> Task directions: Verbatim output required. Print the data in full.

Records from a data source:

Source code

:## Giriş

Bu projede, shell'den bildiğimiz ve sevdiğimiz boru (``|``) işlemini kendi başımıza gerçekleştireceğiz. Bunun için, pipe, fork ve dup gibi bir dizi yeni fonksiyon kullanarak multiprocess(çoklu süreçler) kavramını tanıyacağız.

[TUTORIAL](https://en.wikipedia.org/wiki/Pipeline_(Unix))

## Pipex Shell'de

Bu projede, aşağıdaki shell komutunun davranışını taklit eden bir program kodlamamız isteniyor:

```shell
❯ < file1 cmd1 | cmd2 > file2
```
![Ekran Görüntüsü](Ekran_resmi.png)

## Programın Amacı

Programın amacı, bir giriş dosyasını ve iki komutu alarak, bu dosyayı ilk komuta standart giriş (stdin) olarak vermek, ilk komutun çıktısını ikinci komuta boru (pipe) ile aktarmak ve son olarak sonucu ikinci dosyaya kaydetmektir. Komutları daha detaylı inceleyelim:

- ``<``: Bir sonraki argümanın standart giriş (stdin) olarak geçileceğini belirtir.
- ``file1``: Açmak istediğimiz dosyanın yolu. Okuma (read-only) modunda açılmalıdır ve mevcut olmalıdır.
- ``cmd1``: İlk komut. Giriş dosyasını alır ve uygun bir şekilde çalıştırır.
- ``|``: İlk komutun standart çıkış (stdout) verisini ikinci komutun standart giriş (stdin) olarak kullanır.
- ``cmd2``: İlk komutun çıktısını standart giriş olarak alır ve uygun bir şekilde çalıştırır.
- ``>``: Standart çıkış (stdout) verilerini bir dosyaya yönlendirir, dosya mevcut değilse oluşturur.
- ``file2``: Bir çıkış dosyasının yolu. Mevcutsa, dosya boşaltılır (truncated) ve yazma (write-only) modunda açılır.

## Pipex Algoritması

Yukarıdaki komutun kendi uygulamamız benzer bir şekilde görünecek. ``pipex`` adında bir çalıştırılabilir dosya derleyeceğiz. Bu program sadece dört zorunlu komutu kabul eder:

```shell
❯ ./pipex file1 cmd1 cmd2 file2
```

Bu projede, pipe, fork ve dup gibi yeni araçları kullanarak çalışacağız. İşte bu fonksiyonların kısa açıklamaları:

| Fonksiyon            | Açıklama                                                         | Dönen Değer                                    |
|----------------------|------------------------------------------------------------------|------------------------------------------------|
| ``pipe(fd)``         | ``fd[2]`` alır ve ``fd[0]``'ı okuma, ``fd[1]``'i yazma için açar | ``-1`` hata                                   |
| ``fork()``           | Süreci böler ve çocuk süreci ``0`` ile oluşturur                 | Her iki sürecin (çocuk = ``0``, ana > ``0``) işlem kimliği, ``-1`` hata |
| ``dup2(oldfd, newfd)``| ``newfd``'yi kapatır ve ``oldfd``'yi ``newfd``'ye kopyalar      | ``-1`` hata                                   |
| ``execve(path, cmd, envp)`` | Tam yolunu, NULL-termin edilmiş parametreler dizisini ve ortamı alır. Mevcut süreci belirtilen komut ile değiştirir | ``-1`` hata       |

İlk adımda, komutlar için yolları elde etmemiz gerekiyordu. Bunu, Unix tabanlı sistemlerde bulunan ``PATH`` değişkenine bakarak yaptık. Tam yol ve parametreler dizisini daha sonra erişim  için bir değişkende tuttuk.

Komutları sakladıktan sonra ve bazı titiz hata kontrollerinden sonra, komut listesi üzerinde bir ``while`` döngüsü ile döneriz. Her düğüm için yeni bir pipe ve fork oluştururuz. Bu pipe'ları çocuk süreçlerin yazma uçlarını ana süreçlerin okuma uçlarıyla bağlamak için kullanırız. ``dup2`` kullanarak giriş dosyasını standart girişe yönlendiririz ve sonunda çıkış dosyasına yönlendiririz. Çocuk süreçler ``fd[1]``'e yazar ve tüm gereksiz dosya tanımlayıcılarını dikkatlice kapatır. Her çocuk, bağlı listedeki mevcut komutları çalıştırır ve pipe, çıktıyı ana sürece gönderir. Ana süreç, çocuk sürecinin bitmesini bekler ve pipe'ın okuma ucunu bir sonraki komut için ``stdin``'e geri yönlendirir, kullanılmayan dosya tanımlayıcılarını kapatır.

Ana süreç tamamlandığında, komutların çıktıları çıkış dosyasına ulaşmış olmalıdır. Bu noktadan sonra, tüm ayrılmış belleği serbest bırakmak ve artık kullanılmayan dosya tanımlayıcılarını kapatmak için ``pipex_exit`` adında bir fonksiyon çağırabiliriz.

> Completed task:
Source code

:## Giriş

Bu projede, shell'den bildiğimiz ve sevdiğimiz boru (``|``) işlemini kendi başımıza gerçekleştireceğiz. Bunun için, pipe, fork ve dup gibi bir dizi yeni fonksiyon kullanarak multiprocess(çoklu süreçler) kavramını tanıyacağız.

[TUTORIAL](https://en.wikipedia.org/wiki/Pipeline_(Unix))

## Pipex Shell'de

Bu projede, aşağıdaki shell komutunun davranışını taklit eden bir program kodlamamız isteniyor:

```shell
❯ < file1 cmd1 | cmd2 > file2
```
![Ekran Görüntüsü](Ekran_resmi.png)

## Programın Amacı

Programın amacı, bir giriş dosyasını ve iki komutu alarak, bu dosyayı ilk komuta standart giriş (stdin) olarak vermek, ilk komutun çıktısını ikinci komuta boru (pipe) ile aktarmak ve son olarak sonucu ikinci dosyaya kaydetmektir. Komutları daha detaylı inceleyelim:

- ``<``: Bir sonraki argümanın standart giriş (stdin) olarak geçileceğini belirtir.
- ``file1``: Açmak istediğimiz dosyanın yolu. Okuma (read-only) modunda açılmalıdır ve mevcut olmalıdır.
- ``cmd1``: İlk komut. Giriş dosyasını alır ve uygun bir şekilde çalıştırır.
- ``|``: İlk komutun standart çıkış (stdout) verisini ikinci komutun standart giriş (stdin) olarak kullanır.
- ``cmd2``: İlk komutun çıktısını standart giriş olarak alır ve uygun bir şekilde çalıştırır.
- ``>``: Standart çıkış (stdout) verilerini bir dosyaya yönlendirir, dosya mevcut değilse oluşturur.
- ``file2``: Bir çıkış dosyasının yolu. Mevcutsa, dosya boşaltılır (truncated) ve yazma (write-only) modunda açılır.

## Pipex Algoritması

Yukarıdaki komutun kendi uygulamamız benzer bir şekilde görünecek. ``pipex`` adında bir çalıştırılabilir dosya derleyeceğiz. Bu program sadece dört zorunlu komutu kabul eder:

```shell
❯ ./pipex file1 cmd1 cmd2 file2
```

Bu projede, pipe, fork ve dup gibi yeni araçları kullanarak çalışacağız. İşte bu fonksiyonların kısa açıklamaları:

| Fonksiyon            | Açıklama                                                         | Dönen Değer                                    |
|----------------------|------------------------------------------------------------------|------------------------------------------------|
| ``pipe(fd)``         | ``fd[2]`` alır ve ``fd[0]``'ı okuma, ``fd[1]``'i yazma için açar | ``-1`` hata                                   |
| ``fork()``           | Süreci böler ve çocuk süreci ``0`` ile oluşturur                 | Her iki sürecin (çocuk = ``0``, ana > ``0``) işlem kimliği, ``-1`` hata |
| ``dup2(oldfd, newfd)``| ``newfd``'yi kapatır ve ``oldfd``'yi ``newfd``'ye kopyalar      | ``-1`` hata                                   |
| ``execve(path, cmd, envp)`` | Tam yolunu, NULL-termin edilmiş parametreler dizisini ve ortamı alır. Mevcut süreci belirtilen komut ile değiştirir | ``-1`` hata       |

İlk adımda, komutlar için yolları elde etmemiz gerekiyordu. Bunu, Unix tabanlı sistemlerde bulunan ``PATH`` değişkenine bakarak yaptık. Tam yol ve parametreler dizisini daha sonra erişim  için bir değişkende tuttuk.

Komutları sakladıktan sonra ve bazı titiz hata kontrollerinden sonra, komut listesi üzerinde bir ``while`` döngüsü ile döneriz. Her düğüm için yeni bir pipe ve fork oluştururuz. Bu pipe'ları çocuk süreçlerin yazma uçlarını ana süreçlerin okuma uçlarıyla bağlamak için kullanırız. ``dup2`` kullanarak giriş dosyasını standart girişe yönlendiririz ve sonunda çıkış dosyasına yönlendiririz. Çocuk süreçler ``fd[1]``'e yazar ve tüm gereksiz dosya tanımlayıcılarını dikkatlice kapatır. Her çocuk, bağlı listedeki mevcut komutları çalıştırır ve pipe, çıktıyı ana sürece gönderir. Ana süreç, çocuk sürecinin bitmesini bekler ve pipe'ın okuma ucunu bir sonraki komut için ``stdin``'e geri yönlendirir, kullanılmayan dosya tanımlayıcılarını kapatır.

Ana süreç tamamlandığında, komutların çıktıları çıkış dosyasına ulaşmış olmalıdır. Bu noktadan sonra, tüm ayrılmış belleği serbest bırakmak ve artık kullanılmayan dosya tanımlayıcılarını kapatmak için ``pipex_exit`` adında bir fonksiyon çağırabiliriz.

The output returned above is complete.